MarketsFarm — A new nationwide drought map released by Agriculture and Agri-Food Canada’s Canadian Drought Monitor (CDM) shows just how dry conditions are in the Prairies, especially in Manitoba and Saskatchewan.
Areas in southern Manitoba and southern Saskatchewan have experienced at least six months of drought conditions, according to CDM’s drought assessment as of March 31 — and March did very little to provide any additional soil moisture.
“Approximately 47 per cent of the Prairie region was classified as (at least) Abnormally Dry (D0),” the assessment said, defining D0 as a dry-weather event happening once every three to five years. “This includes 93 per cent of the region’s agricultural landscape.”
One of the driest areas in the country is located in south-central Manitoba, including the communities of Selkirk, Gimli, Portage la Prairie, Carman and Morden. Another extremely dry pocket surrounds the southwestern Manitoba communities of Boissevain, Killarney and Melita as well as the area east of Carnduff, Sask.
Those pockets are considered to be experiencing Extreme Drought (D3), representing a drought event to occur once every 20 years or more.
“Snow water equivalents have been close to zero mm for many weeks throughout the winter, indicating a lack of moisture for spring melt.
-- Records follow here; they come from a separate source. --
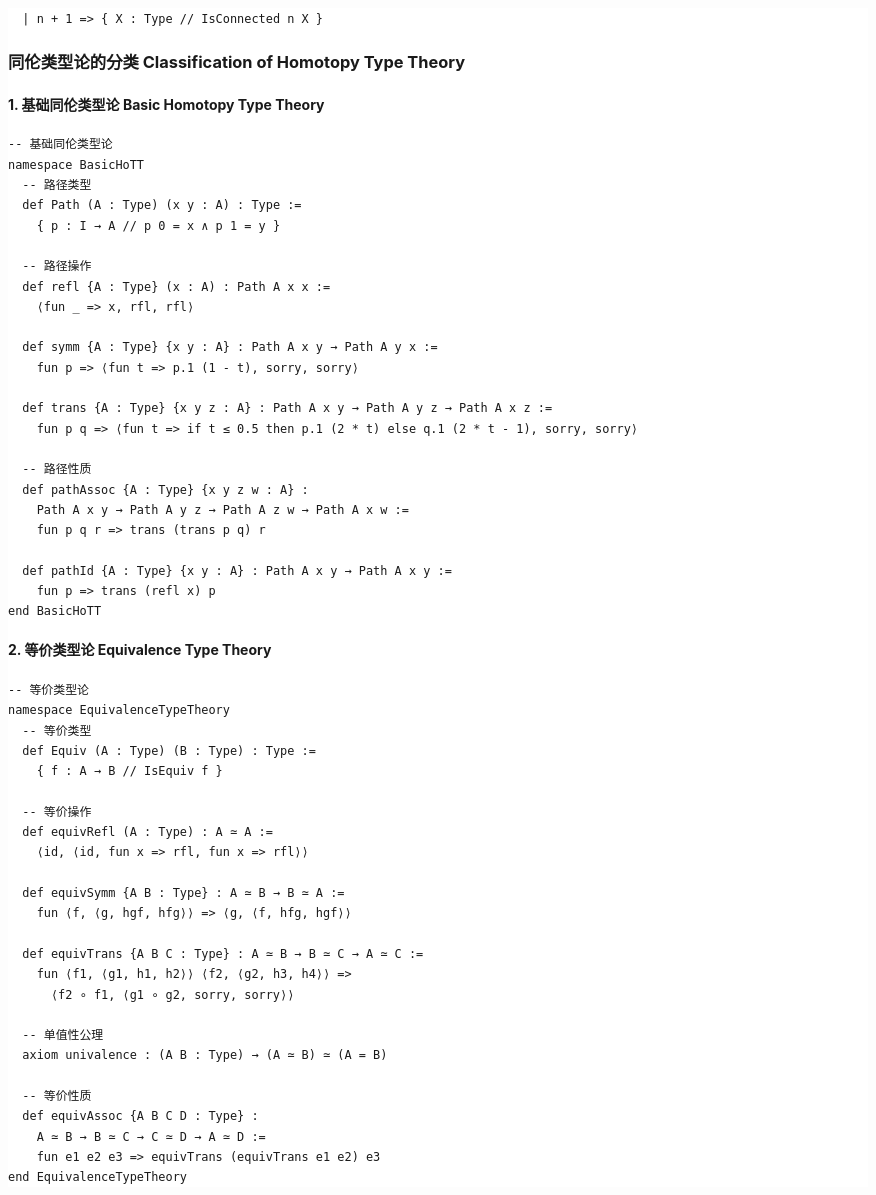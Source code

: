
 ```lean
  | n + 1 => { X : Type // IsConnected n X }
```

### 同伦类型论的分类 Classification of Homotopy Type Theory

#### 1. 基础同伦类型论 Basic Homotopy Type Theory

```lean
-- 基础同伦类型论
namespace BasicHoTT
  -- 路径类型
  def Path (A : Type) (x y : A) : Type :=
    { p : I → A // p 0 = x ∧ p 1 = y }

  -- 路径操作
  def refl {A : Type} (x : A) : Path A x x :=
    ⟨fun _ => x, rfl, rfl⟩

  def symm {A : Type} {x y : A} : Path A x y → Path A y x :=
    fun p => ⟨fun t => p.1 (1 - t), sorry, sorry⟩

  def trans {A : Type} {x y z : A} : Path A x y → Path A y z → Path A x z :=
    fun p q => ⟨fun t => if t ≤ 0.5 then p.1 (2 * t) else q.1 (2 * t - 1), sorry, sorry⟩

  -- 路径性质
  def pathAssoc {A : Type} {x y z w : A} : 
    Path A x y → Path A y z → Path A z w → Path A x w :=
    fun p q r => trans (trans p q) r

  def pathId {A : Type} {x y : A} : Path A x y → Path A x y :=
    fun p => trans (refl x) p
end BasicHoTT
```

#### 2. 等价类型论 Equivalence Type Theory

```lean
-- 等价类型论
namespace EquivalenceTypeTheory
  -- 等价类型
  def Equiv (A : Type) (B : Type) : Type :=
    { f : A → B // IsEquiv f }

  -- 等价操作
  def equivRefl (A : Type) : A ≃ A :=
    ⟨id, ⟨id, fun x => rfl, fun x => rfl⟩⟩

  def equivSymm {A B : Type} : A ≃ B → B ≃ A :=
    fun ⟨f, ⟨g, hgf, hfg⟩⟩ => ⟨g, ⟨f, hfg, hgf⟩⟩

  def equivTrans {A B C : Type} : A ≃ B → B ≃ C → A ≃ C :=
    fun ⟨f1, ⟨g1, h1, h2⟩⟩ ⟨f2, ⟨g2, h3, h4⟩⟩ => 
      ⟨f2 ∘ f1, ⟨g1 ∘ g2, sorry, sorry⟩⟩

  -- 单值性公理
  axiom univalence : (A B : Type) → (A ≃ B) ≃ (A = B)

  -- 等价性质
  def equivAssoc {A B C D : Type} : 
    A ≃ B → B ≃ C → C ≃ D → A ≃ D :=
    fun e1 e2 e3 => equivTrans (equivTrans e1 e2) e3
end EquivalenceTypeTheory
```
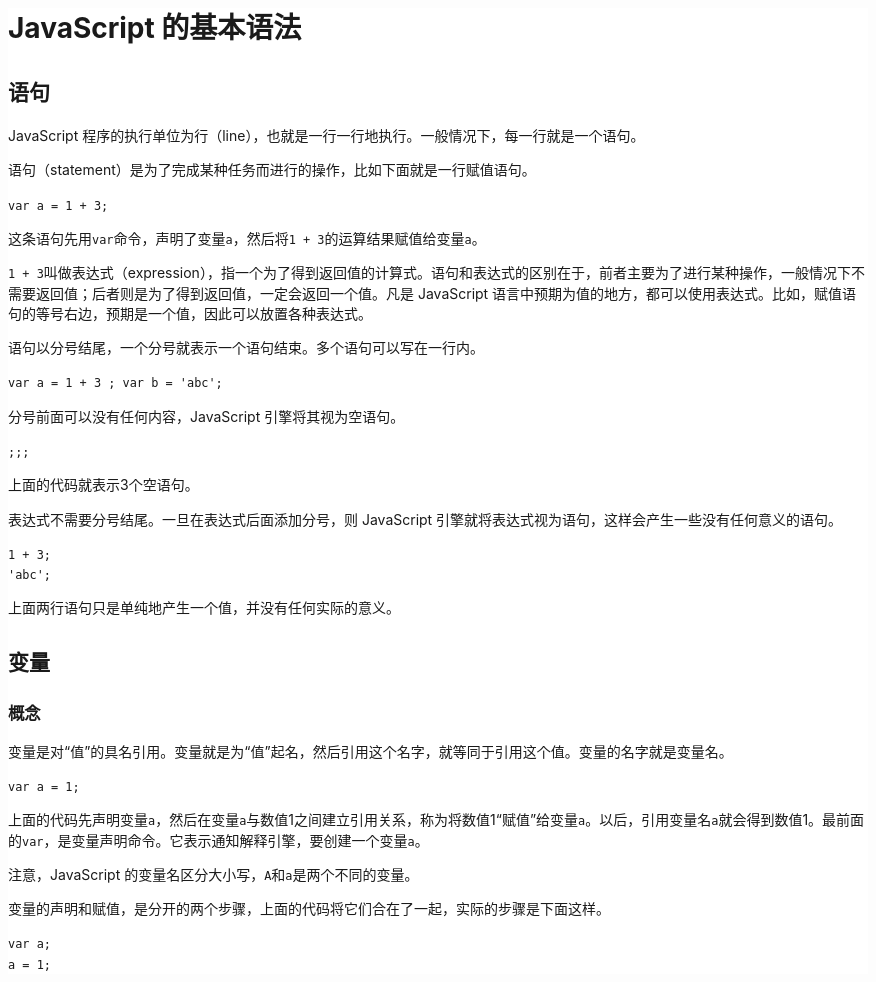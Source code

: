 # JavaScript 的基本语法

## 语句

JavaScript 程序的执行单位为行（line），也就是一行一行地执行。一般情况下，每一行就是一个语句。

语句（statement）是为了完成某种任务而进行的操作，比如下面就是一行赋值语句。

```
var a = 1 + 3;
```

这条语句先用`var`命令，声明了变量`a`，然后将`1 + 3`的运算结果赋值给变量`a`。

`1 + 3`叫做表达式（expression），指一个为了得到返回值的计算式。语句和表达式的区别在于，前者主要为了进行某种操作，一般情况下不需要返回值；后者则是为了得到返回值，一定会返回一个值。凡是 JavaScript 语言中预期为值的地方，都可以使用表达式。比如，赋值语句的等号右边，预期是一个值，因此可以放置各种表达式。

语句以分号结尾，一个分号就表示一个语句结束。多个语句可以写在一行内。

```
var a = 1 + 3 ; var b = 'abc';
```

分号前面可以没有任何内容，JavaScript 引擎将其视为空语句。

```
;;;
```

上面的代码就表示3个空语句。

表达式不需要分号结尾。一旦在表达式后面添加分号，则 JavaScript 引擎就将表达式视为语句，这样会产生一些没有任何意义的语句。

```
1 + 3;
'abc';
```

上面两行语句只是单纯地产生一个值，并没有任何实际的意义。

## 变量

### 概念

变量是对“值”的具名引用。变量就是为“值”起名，然后引用这个名字，就等同于引用这个值。变量的名字就是变量名。

```
var a = 1;
```

上面的代码先声明变量`a`，然后在变量`a`与数值1之间建立引用关系，称为将数值1“赋值”给变量`a`。以后，引用变量名`a`就会得到数值1。最前面的`var`，是变量声明命令。它表示通知解释引擎，要创建一个变量`a`。

注意，JavaScript 的变量名区分大小写，`A`和`a`是两个不同的变量。

变量的声明和赋值，是分开的两个步骤，上面的代码将它们合在了一起，实际的步骤是下面这样。

```
var a;
a = 1;
```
Furthermore, indicators suggest substantial dryness and a lack of moisture in the past five years in this area. The lowest possible standardized precipitation evapotranspiration index (SPEI) value was also reported across much of the region in the last 365 days,” the assessment added.
Most of western and southern Manitoba, as well as areas south of Regina and in southeastern Saskatchewan, are considered to be having Severe Drought (D2, once every 10 to 20 years).
Meanwhile, the far southeast corner of Manitoba, the rest of southern Saskatchewan (including Saskatoon) and a stretch in Alberta including Edmonton, Red Deer and Lloydminster are having Moderate Drought (D1, once every five to 10 years).
According to Agriculture and Agri-Food Canada, most of the southern parts of the Prairies have received 85 per cent or less precipitation than normal since Sept. 1, 2020. The Interlake and southwestern regions of Manitoba, as well as areas southeast of Edmonton, have received less than 40 per cent. In areas around Edmonton and in southern and eastern Saskatchewan, 40 to 60 per cent normal precipitation had fallen.
However, the news wasn’t all bad in central Alberta, according to the assessment.
“Although precipitation throughout the winter was significantly limited, the substantial moisture received throughout the 2020 growing season helped to buffer impacts from this winter’s lack of moisture. For this reason, although Edmonton reported its second driest March on record, drought surrounding the city remained relatively unchanged,” the assessment said.
— Adam Peleshaty reports for MarketsFarm from Stonewall, Man.